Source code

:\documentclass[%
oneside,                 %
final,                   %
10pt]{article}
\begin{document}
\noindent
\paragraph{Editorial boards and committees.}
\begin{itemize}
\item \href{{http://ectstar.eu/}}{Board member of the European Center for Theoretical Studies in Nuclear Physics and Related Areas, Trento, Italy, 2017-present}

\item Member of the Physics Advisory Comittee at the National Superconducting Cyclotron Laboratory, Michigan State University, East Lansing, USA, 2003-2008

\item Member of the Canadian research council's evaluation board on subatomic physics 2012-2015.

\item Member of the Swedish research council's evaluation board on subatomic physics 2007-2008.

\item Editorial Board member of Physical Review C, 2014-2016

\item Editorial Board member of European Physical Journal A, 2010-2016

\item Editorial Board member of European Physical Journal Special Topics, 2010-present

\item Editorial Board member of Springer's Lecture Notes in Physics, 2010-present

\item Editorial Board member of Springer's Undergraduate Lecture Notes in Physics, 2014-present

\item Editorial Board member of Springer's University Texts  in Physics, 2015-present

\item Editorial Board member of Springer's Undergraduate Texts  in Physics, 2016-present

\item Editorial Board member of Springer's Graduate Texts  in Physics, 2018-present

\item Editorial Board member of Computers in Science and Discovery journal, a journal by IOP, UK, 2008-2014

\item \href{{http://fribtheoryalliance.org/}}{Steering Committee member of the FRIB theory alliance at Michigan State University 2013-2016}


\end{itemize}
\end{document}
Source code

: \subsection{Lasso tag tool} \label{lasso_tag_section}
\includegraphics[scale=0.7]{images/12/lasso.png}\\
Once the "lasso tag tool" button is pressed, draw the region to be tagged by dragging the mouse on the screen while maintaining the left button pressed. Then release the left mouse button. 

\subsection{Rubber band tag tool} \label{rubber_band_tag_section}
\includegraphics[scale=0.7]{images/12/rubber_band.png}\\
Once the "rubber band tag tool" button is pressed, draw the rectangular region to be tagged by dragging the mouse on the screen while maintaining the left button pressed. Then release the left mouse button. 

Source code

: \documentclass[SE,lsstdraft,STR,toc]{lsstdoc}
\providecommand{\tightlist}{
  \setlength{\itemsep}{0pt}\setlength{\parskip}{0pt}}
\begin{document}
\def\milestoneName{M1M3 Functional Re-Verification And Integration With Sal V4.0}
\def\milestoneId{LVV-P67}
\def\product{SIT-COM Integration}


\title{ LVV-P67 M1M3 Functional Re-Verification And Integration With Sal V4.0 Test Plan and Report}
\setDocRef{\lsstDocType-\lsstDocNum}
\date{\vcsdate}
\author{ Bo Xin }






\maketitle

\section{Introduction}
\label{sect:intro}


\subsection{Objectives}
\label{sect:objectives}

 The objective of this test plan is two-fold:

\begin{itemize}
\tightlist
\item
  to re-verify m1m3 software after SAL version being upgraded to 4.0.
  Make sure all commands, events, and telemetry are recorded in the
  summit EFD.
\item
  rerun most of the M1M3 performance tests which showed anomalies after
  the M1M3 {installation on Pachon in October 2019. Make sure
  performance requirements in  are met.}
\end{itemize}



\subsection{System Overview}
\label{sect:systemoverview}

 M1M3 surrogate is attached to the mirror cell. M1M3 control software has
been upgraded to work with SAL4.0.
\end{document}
-------
▸ **TASK INSTRUCTIONS**:
Each line in the data that has the word "Physical" counts once; state how many such lines there are, without comment.

▸ **RESULT FOR THIS TASK**:
3